Access any flatfile from NCBI (The NCBI home page is http://www.ncbi.nlm.nih.gov ). Decode every information given in the accessed file
• What is the first line indicating
• What is the nature of the sequence
• Identify the version
• Is the data you have accessed is coding sequences or open reading frame? Which is the start and stop codon?
• Has it got untranslated regions?
• Has it been linked to the protein database? If connected, how many amino acids? What is the accession number?
• Is the information published?
The NCBI Reference Sequence (RefSeq) project provides sequence records and related information for numerous organisms, and provides a baseline for medical, functional, and comparative studies
The distinct accession number format, which begins with two characters followed by an underscore (e.g., NP_), is the most distinguishing feature of a RefSeq record. An underscore is never included in an INSDC accession number.
NCBI creates and updates RefSeq records from sequence data available through the INSDC.
While this is frequently true for genes with very limited sequence data, reference sequence records are not intended to reflect the historical 'first sequenced' record of a gene. Until the RefSeq record is completely checked, PROVISIONAL records may be automatically revised to use a longer INSDC source nucleotide sequence that becomes accessible.
In the COMMENT field of the flat file record, all INSDC submissions used to create a RefSeq are specified.

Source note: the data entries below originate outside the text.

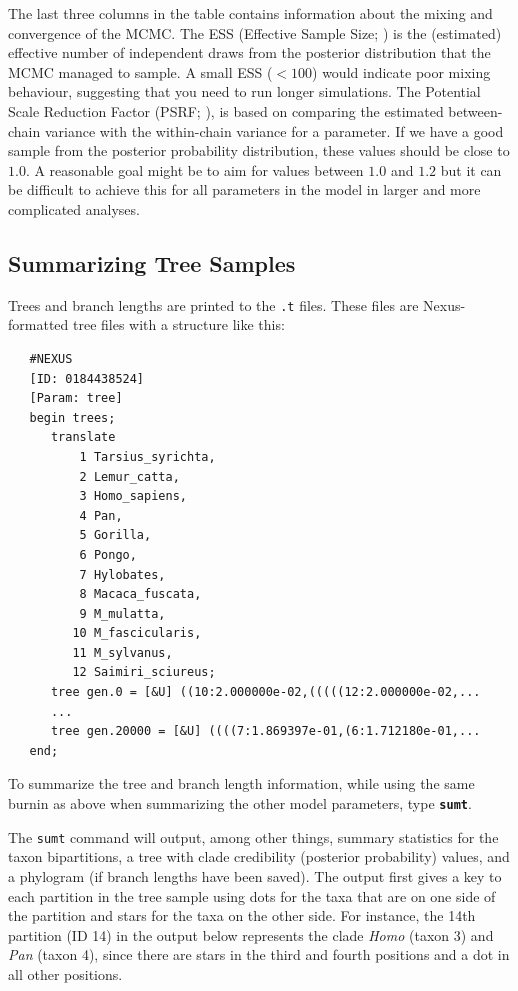 \documentclass[12pt]{book}
\newcommand{\ttt}[1]{\texttt{#1}}
\newcommand{\tb}[1]{\ttt{\textbf{#1}}}
\begin{document}
The last three columns in the table contains information about the mixing and convergence of the
MCMC. The ESS (Effective Sample Size; \citet{ripley87}) is the (estimated) effective number of
independent draws from the posterior distribution that the MCMC managed to sample. A small ESS
($<100$) would indicate poor mixing behaviour, suggesting that you need to run longer simulations.
The Potential Scale Reduction Factor (PSRF; \citet{gelman92}), is based on comparing the estimated
between-chain variance with the within-chain variance for a parameter. If we have a good sample
from the posterior probability distribution, these values should be close to $1.0$. A reasonable
goal might be to aim for values between $1.0$ and $1.2$ but it can be difficult to achieve this
for all parameters in the model in larger and more complicated analyses.

\subsection{Summarizing Tree Samples}

Trees and branch lengths are printed to the \ttt{.t} files. These files are Nexus-formatted tree
files with a structure like this:

\begin{singlespacing}
\footnotesize
\begin{verbatim}
   #NEXUS
   [ID: 0184438524]
   [Param: tree]
   begin trees;
      translate
          1 Tarsius_syrichta,
          2 Lemur_catta,
          3 Homo_sapiens,
          4 Pan,
          5 Gorilla,
          6 Pongo,
          7 Hylobates,
          8 Macaca_fuscata,
          9 M_mulatta,
         10 M_fascicularis,
         11 M_sylvanus,
         12 Saimiri_sciureus;
      tree gen.0 = [&U] ((10:2.000000e-02,(((((12:2.000000e-02,...
      ...
      tree gen.20000 = [&U] ((((7:1.869397e-01,(6:1.712180e-01,...
   end;
\end{verbatim}
\normalsize
\end{singlespacing}

To summarize the tree and branch length information, while using the same burnin as above when
summarizing the other model parameters, type \tb{sumt}.

The \ttt{sumt} command will output, among other things, summary statistics for the taxon
bipartitions, a tree with clade credibility (posterior probability) values, and a phylogram (if
branch lengths have been saved). The output first gives a key to each partition in the tree sample
using dots for the taxa that are on one side of the partition and stars for the taxa on the other
side. For instance, the 14th partition (ID 14) in the output below represents the clade
\textit{Homo} (taxon 3) and \textit{Pan} (taxon 4), since there are stars in the third and fourth
positions and a dot in all other positions.
\end{document}
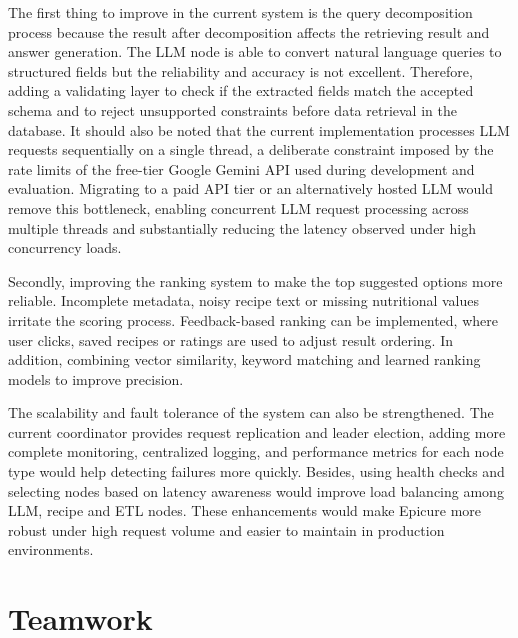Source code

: \documentclass[conference]{IEEEtran}
\begin{document}
The first thing to improve in the current system is the query decomposition process because the result after decomposition affects the retrieving result and answer generation. The LLM node is able to convert natural language queries to structured fields but the reliability and accuracy is not excellent. Therefore, adding a validating layer to check if the extracted fields match the accepted schema and to reject unsupported constraints before data retrieval in the database.  It should also be noted that the current implementation processes LLM requests sequentially on a single thread, a deliberate constraint imposed by the rate limits of the free-tier Google Gemini API used during development and evaluation. Migrating to a paid API tier or an alternatively hosted LLM would remove this bottleneck, enabling concurrent LLM request processing across multiple threads and substantially reducing the latency observed under high concurrency loads.

Secondly, improving the ranking system to make the top suggested options more reliable. Incomplete metadata, noisy recipe text or missing nutritional values irritate the scoring process.
Feedback-based ranking can be implemented, where user clicks, saved recipes or ratings are used to adjust result ordering. In addition, combining vector similarity, keyword matching and learned ranking models to improve precision.

The scalability and fault tolerance of the system can also be strengthened. The current coordinator provides request replication and leader election, adding more complete monitoring, centralized logging, and performance metrics for each node type would help detecting failures more quickly. Besides, using health checks and selecting nodes based on latency awareness would improve load balancing among LLM, recipe and ETL nodes. These enhancements would make Epicure more robust under high request volume and easier to maintain in production environments.

\section{Teamwork}
\label{sec:teamwork}
\end{document}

The GPX3 gene (GeneID 2878) produces a protein that contains selenocysteine as an amino acid. The codon ‘tga,' which is commonly read as a stop codon, encodes selenocysteine. The COMMENT block of NM 002084.3 displays the RefSeq Attribute ‘protein contains selenocysteine,' and the translation exception qualifier on the CDS function specifies the position of the stop codon that encodes selenocysteine (which appears as a ‘U' in the amino acid sequence). The position of the selenocysteine codon or amino acid residue is also annotated as a misc feature or Site feature for transcripts and proteins in the Bilateria community.
Refseq information is maintained, curated and published and is in the public domain.